August 31, 2024 — November 10, 2024

LANGUAGE AS FORM: CALLIGRAPHY & SCULPTURE BY GWEN YEN CHIU

Artist Gwen Yen Chiu was born in Michigan. She is a sculptor of Taiwanese heritage producing in the traditions of abstraction and welded metal that our community has come to know predominantly through the art of Richard Hunt – a mentor and friend to the artist whom she assisted in his Chicago studio. Yet, unlike Hunt, who was inspired by the upward forms of nature, Yen Chiu is influenced by the expressive movement of language.

She states, “My mother, who immigrated to the United States, was very adamant about me, being born in the United States, to not lose my Taiwanese heritage. This not only included her teaching me Mandarin Chinese and Japanese, but also included her giving me lessons in Chinese Calligraphy which started at the age of 5. Within the ritual of writing the same character over and over hundreds of times, I found a sense of rebellion to take these characters and reinvent them with an extra flick of the brush in the wrong direction and being a little over the top with performative gestures. This memory and experience continues to heavily influence my current creative process – taking characters and severing them from their traditional meanings, as an attempt to understand my identity in the Asian diaspora. Combining my training in metal and Chinese calligraphy, my work has not only been an ode to these feelings, but to my own personal history, manifesting as works of dynamic movement and gestures.

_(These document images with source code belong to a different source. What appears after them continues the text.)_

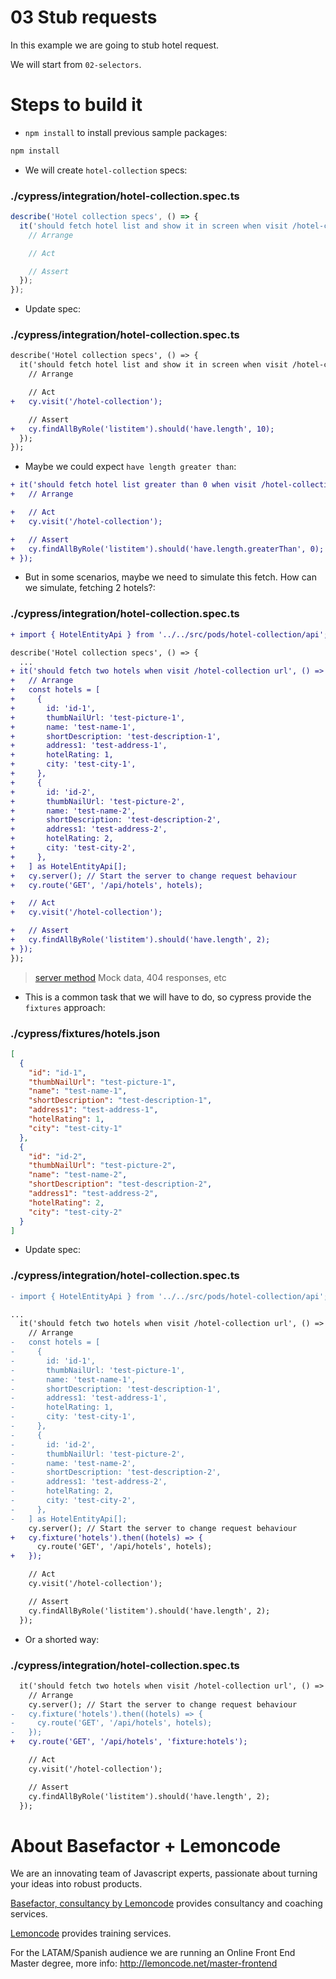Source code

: # 03 Stub requests

In this example we are going to stub hotel request.

We will start from `02-selectors`.

# Steps to build it

- `npm install` to install previous sample packages:

```bash
npm install
```

- We will create `hotel-collection` specs:

### ./cypress/integration/hotel-collection.spec.ts

```javascript
describe('Hotel collection specs', () => {
  it('should fetch hotel list and show it in screen when visit /hotel-collection url', () => {
    // Arrange

    // Act

    // Assert
  });
});


```

- Update spec:

### ./cypress/integration/hotel-collection.spec.ts

```diff
describe('Hotel collection specs', () => {
  it('should fetch hotel list and show it in screen when visit /hotel-collection url', () => {
    // Arrange

    // Act
+   cy.visit('/hotel-collection');

    // Assert
+   cy.findAllByRole('listitem').should('have.length', 10);
  });
});

```

- Maybe we could expect `have length greater than`:

```diff
+ it('should fetch hotel list greater than 0 when visit /hotel-collection url', () => {
+   // Arrange

+   // Act
+   cy.visit('/hotel-collection');

+   // Assert
+   cy.findAllByRole('listitem').should('have.length.greaterThan', 0);
+ });
```

- But in some scenarios, maybe we need to simulate this fetch. How can we simulate, fetching 2 hotels?:

### ./cypress/integration/hotel-collection.spec.ts

```diff
+ import { HotelEntityApi } from '../../src/pods/hotel-collection/api';

describe('Hotel collection specs', () => {
  ...
+ it('should fetch two hotels when visit /hotel-collection url', () => {
+   // Arrange
+   const hotels = [
+     {
+       id: 'id-1',
+       thumbNailUrl: 'test-picture-1',
+       name: 'test-name-1',
+       shortDescription: 'test-description-1',
+       address1: 'test-address-1',
+       hotelRating: 1,
+       city: 'test-city-1',
+     },
+     {
+       id: 'id-2',
+       thumbNailUrl: 'test-picture-2',
+       name: 'test-name-2',
+       shortDescription: 'test-description-2',
+       address1: 'test-address-2',
+       hotelRating: 2,
+       city: 'test-city-2',
+     },
+   ] as HotelEntityApi[];
+   cy.server(); // Start the server to change request behaviour
+   cy.route('GET', '/api/hotels', hotels);

+   // Act
+   cy.visit('/hotel-collection');

+   // Assert
+   cy.findAllByRole('listitem').should('have.length', 2);
+ });
});

```

> [server method](https://docs.cypress.io/api/commands/server.html#Syntax)
> Mock data, 404 responses, etc

- This is a common task that we will have to do, so cypress provide the `fixtures` approach:

### ./cypress/fixtures/hotels.json

```json
[
  {
    "id": "id-1",
    "thumbNailUrl": "test-picture-1",
    "name": "test-name-1",
    "shortDescription": "test-description-1",
    "address1": "test-address-1",
    "hotelRating": 1,
    "city": "test-city-1"
  },
  {
    "id": "id-2",
    "thumbNailUrl": "test-picture-2",
    "name": "test-name-2",
    "shortDescription": "test-description-2",
    "address1": "test-address-2",
    "hotelRating": 2,
    "city": "test-city-2"
  }
]
```

- Update spec:

### ./cypress/integration/hotel-collection.spec.ts

```diff
- import { HotelEntityApi } from '../../src/pods/hotel-collection/api';

...
  it('should fetch two hotels when visit /hotel-collection url', () => {
    // Arrange
-   const hotels = [
-     {
-       id: 'id-1',
-       thumbNailUrl: 'test-picture-1',
-       name: 'test-name-1',
-       shortDescription: 'test-description-1',
-       address1: 'test-address-1',
-       hotelRating: 1,
-       city: 'test-city-1',
-     },
-     {
-       id: 'id-2',
-       thumbNailUrl: 'test-picture-2',
-       name: 'test-name-2',
-       shortDescription: 'test-description-2',
-       address1: 'test-address-2',
-       hotelRating: 2,
-       city: 'test-city-2',
-     },
-   ] as HotelEntityApi[];
    cy.server(); // Start the server to change request behaviour
+   cy.fixture('hotels').then((hotels) => {
      cy.route('GET', '/api/hotels', hotels);
+   });

    // Act
    cy.visit('/hotel-collection');

    // Assert
    cy.findAllByRole('listitem').should('have.length', 2);
  });

```

- Or a shorted way:

### ./cypress/integration/hotel-collection.spec.ts

```diff
  it('should fetch two hotels when visit /hotel-collection url', () => {
    // Arrange
    cy.server(); // Start the server to change request behaviour
-   cy.fixture('hotels').then((hotels) => {
-     cy.route('GET', '/api/hotels', hotels);
-   });
+   cy.route('GET', '/api/hotels', 'fixture:hotels');

    // Act
    cy.visit('/hotel-collection');

    // Assert
    cy.findAllByRole('listitem').should('have.length', 2);
  });

```

# About Basefactor + Lemoncode

We are an innovating team of Javascript experts, passionate about turning your ideas into robust products.

[Basefactor, consultancy by Lemoncode](http://www.basefactor.com) provides consultancy and coaching services.

[Lemoncode](http://lemoncode.net/services/en/#en-home) provides training services.

For the LATAM/Spanish audience we are running an Online Front End Master degree, more info: http://lemoncode.net/master-frontend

Yen Chiu’s ability to translate the movement of language into equally expressive metal is remarkable. In the exhibition, Language as Form: Calligraphy & Sculpture by Gwen Yen Chiu, these influences and translations become evident; viewers will be able to move between ink and metal, drawing and sculpture, to see the dynamic relationship of the artforms individually and in relationship to one another.